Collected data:
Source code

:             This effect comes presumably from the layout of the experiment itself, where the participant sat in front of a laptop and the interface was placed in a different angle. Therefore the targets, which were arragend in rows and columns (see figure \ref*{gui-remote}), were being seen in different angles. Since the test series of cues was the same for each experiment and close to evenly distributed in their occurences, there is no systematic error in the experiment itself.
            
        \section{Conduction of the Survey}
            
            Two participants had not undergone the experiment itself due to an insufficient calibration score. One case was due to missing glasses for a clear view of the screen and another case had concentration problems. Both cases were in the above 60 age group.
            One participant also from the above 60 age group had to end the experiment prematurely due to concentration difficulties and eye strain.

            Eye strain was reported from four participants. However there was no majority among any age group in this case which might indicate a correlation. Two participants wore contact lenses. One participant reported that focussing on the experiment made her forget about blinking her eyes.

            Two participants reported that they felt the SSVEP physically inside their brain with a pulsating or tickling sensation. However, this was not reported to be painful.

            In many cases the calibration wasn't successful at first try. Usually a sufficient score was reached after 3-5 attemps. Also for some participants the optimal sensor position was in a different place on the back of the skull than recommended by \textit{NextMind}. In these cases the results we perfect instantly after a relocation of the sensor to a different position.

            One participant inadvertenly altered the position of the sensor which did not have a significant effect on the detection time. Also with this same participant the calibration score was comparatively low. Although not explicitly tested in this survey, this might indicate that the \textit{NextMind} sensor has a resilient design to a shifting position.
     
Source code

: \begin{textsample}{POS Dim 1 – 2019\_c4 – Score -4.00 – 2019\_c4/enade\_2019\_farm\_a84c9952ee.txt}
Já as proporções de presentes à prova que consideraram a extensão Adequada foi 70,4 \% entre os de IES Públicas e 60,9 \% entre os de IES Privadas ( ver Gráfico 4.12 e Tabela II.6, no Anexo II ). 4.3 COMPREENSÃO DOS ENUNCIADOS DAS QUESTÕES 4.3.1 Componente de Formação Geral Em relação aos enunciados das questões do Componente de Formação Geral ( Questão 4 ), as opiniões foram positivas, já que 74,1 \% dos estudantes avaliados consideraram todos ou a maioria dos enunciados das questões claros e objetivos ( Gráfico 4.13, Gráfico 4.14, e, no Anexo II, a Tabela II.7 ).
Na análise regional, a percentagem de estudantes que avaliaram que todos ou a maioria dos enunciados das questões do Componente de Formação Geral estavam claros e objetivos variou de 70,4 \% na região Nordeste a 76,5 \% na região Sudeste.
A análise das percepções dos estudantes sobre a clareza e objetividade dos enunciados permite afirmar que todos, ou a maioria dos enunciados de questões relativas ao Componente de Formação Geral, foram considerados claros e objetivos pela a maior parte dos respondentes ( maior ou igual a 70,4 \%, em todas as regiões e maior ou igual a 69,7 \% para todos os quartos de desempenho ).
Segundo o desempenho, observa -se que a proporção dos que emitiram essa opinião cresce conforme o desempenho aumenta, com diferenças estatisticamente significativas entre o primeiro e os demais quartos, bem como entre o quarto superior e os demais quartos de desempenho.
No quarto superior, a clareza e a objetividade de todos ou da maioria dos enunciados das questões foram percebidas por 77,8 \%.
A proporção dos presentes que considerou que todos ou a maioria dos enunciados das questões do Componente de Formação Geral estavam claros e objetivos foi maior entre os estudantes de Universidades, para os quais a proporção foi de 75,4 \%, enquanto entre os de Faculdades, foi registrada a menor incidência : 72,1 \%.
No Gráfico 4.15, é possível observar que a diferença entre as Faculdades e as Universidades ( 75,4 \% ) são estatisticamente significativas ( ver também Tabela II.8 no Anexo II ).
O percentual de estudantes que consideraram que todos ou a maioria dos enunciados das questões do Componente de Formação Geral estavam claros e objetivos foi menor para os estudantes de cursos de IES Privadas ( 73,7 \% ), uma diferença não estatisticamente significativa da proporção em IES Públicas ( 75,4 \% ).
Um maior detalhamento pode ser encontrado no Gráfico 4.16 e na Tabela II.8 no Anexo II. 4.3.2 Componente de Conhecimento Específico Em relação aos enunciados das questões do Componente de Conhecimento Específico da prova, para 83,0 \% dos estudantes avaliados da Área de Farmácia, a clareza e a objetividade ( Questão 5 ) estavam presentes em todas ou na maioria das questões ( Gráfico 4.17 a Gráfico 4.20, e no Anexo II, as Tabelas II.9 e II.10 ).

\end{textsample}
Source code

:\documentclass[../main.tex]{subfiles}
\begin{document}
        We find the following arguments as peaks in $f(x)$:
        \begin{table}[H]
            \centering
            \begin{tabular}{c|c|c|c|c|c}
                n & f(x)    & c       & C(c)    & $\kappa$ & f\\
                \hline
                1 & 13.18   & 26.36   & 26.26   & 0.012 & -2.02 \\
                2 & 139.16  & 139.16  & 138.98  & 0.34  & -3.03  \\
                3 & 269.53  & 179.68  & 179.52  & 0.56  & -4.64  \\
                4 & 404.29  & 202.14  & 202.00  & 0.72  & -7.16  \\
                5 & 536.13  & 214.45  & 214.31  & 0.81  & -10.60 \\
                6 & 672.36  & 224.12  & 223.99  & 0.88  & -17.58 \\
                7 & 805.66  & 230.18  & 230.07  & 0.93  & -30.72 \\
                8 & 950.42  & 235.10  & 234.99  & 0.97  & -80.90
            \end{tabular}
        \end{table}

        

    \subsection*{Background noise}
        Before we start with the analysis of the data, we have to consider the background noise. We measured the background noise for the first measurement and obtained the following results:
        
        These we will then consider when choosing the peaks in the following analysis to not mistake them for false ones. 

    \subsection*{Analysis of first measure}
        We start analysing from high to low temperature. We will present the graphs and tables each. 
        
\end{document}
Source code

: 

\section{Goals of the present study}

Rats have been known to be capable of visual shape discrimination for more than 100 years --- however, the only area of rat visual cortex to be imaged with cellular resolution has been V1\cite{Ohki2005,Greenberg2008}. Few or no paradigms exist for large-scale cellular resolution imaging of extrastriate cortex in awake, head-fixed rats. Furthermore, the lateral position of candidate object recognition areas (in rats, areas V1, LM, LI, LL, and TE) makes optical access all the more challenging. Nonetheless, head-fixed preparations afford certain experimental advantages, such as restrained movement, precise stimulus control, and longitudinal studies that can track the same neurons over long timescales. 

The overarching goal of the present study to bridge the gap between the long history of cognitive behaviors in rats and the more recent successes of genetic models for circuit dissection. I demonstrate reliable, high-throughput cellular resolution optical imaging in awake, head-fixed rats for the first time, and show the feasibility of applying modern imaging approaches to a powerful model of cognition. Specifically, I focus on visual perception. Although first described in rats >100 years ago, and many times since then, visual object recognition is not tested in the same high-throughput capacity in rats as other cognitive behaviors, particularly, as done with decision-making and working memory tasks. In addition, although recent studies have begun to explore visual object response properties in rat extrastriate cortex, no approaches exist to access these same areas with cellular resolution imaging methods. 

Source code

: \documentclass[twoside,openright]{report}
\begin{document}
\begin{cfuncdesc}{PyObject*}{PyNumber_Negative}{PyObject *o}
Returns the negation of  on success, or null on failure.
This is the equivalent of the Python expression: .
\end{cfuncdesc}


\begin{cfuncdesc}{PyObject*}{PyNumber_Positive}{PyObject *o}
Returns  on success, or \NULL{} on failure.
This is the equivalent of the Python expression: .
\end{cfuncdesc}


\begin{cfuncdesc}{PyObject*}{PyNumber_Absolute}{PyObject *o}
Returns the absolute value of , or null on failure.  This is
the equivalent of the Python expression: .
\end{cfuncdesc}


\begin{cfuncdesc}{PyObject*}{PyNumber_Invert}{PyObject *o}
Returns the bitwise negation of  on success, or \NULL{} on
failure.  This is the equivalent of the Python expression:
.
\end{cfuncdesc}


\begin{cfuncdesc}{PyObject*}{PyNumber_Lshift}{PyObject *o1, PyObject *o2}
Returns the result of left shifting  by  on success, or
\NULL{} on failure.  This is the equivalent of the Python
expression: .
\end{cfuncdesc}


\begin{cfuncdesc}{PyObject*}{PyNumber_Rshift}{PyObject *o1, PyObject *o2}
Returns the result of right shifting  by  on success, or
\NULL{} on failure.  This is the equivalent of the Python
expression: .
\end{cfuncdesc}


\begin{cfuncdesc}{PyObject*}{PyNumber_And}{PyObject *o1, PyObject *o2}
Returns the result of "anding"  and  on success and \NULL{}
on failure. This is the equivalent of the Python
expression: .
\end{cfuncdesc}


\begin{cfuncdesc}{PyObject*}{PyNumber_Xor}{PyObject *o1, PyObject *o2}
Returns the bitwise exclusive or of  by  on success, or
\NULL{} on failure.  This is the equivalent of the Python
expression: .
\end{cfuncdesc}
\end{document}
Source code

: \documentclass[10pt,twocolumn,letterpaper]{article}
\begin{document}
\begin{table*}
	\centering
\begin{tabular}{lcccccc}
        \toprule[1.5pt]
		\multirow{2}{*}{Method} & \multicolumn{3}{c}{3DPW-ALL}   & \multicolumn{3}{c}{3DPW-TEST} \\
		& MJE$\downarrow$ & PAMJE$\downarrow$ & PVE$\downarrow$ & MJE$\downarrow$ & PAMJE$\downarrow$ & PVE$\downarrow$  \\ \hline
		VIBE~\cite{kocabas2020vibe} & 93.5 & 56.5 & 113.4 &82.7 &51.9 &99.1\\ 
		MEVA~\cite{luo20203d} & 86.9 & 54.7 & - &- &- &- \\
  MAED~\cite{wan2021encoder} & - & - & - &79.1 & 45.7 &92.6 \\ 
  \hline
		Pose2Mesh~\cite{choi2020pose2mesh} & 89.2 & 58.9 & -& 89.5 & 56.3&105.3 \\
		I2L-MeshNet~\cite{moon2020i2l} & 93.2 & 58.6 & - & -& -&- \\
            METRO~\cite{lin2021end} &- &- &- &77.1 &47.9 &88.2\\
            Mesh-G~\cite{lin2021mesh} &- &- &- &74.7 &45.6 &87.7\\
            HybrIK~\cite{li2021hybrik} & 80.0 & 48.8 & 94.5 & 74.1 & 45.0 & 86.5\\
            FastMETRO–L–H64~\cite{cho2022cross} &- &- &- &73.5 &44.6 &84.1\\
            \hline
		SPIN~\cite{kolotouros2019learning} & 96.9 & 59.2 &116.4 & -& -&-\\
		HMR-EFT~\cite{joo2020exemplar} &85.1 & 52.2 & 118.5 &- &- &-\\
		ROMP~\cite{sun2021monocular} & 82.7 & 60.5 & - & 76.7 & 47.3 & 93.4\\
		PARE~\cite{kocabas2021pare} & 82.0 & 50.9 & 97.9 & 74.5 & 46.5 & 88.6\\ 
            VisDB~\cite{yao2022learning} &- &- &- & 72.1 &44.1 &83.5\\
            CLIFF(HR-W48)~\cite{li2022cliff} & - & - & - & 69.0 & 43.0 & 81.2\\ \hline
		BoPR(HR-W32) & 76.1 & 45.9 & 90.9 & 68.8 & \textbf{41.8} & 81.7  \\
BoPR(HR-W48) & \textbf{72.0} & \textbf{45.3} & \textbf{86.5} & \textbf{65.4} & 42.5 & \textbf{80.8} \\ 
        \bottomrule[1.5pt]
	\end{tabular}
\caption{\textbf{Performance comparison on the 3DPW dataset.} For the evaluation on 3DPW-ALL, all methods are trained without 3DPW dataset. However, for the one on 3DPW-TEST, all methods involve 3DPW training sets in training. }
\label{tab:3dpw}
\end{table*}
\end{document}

Work to complete: Repeat every line exactly, starting with the first line of the entries, and stop once the line containing "One participant also" has been given.

Reply:
Source code

:             This effect comes presumably from the layout of the experiment itself, where the participant sat in front of a laptop and the interface was placed in a different angle. Therefore the targets, which were arragend in rows and columns (see figure \ref*{gui-remote}), were being seen in different angles. Since the test series of cues was the same for each experiment and close to evenly distributed in their occurences, there is no systematic error in the experiment itself.
            
        \section{Conduction of the Survey}
            
            Two participants had not undergone the experiment itself due to an insufficient calibration score. One case was due to missing glasses for a clear view of the screen and another case had concentration problems. Both cases were in the above 60 age group.
            One participant also from the above 60 age group had to end the experiment prematurely due to concentration difficulties and eye strain.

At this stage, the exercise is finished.